In the world of biology there are lots of unanswered questions that can't be solved using only our knowledge from biology. We might need to know techniques from programming, algorithms and other parts of mathematics as well. Bioinformatics uses these fields to solve problems in biology.
A problem like this is the prediction of the secondary structure of RNA molecules. We can't tell the secondary structure solely from the nucleotid sequence. However, this structure plays a main role in defining the features of the molecule, so determining the connections between the nucleotids is vital.
We have some knowledge of rules that determine possible connections that the nucleotids can form. But we still have to consider many possible secondary structures so at this point a different approach is necessary.
Let's consider these rules as the rules of a grammar. The RNS molecule is the sentence and the nucleotids are the words. Now we can use our knowledge of grammars in computer science, especially of context-free grammars.

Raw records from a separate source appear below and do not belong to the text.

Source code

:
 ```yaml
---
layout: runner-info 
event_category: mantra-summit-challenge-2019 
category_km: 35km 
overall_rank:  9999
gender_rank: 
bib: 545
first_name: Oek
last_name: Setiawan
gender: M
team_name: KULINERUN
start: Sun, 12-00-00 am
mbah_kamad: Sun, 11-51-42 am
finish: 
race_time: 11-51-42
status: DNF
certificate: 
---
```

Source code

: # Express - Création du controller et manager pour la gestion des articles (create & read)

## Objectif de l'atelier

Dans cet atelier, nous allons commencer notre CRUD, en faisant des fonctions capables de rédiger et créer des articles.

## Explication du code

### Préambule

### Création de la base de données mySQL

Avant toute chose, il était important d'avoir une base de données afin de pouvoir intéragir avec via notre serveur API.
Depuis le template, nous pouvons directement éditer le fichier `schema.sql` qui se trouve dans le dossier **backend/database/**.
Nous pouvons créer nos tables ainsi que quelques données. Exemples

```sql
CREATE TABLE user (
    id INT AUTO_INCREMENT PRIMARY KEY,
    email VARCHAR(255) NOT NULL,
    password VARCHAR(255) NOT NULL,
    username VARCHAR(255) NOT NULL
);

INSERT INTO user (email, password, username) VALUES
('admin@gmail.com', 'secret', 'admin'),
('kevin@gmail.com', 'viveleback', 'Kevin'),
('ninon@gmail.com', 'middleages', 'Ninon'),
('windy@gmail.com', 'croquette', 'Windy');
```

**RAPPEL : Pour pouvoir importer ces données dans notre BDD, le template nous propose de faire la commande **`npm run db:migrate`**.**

The CYK algorithm makes it possible to find the possible sequence of rules that generates the RNA. From these rules we can find out where the connections between the nucleotids were.
However there are many possibilities and we only need the most likely one. So the solution is to give a probability to every rule and use this feature in the CYK algorithm to determine the most probable derivation tree. To compute the most accurate probabilities I used the inside-outside algorithm and EM algorithm.
My goal is to implement a program, that will predict secondary structure of RNAs using the beforementioned technologies.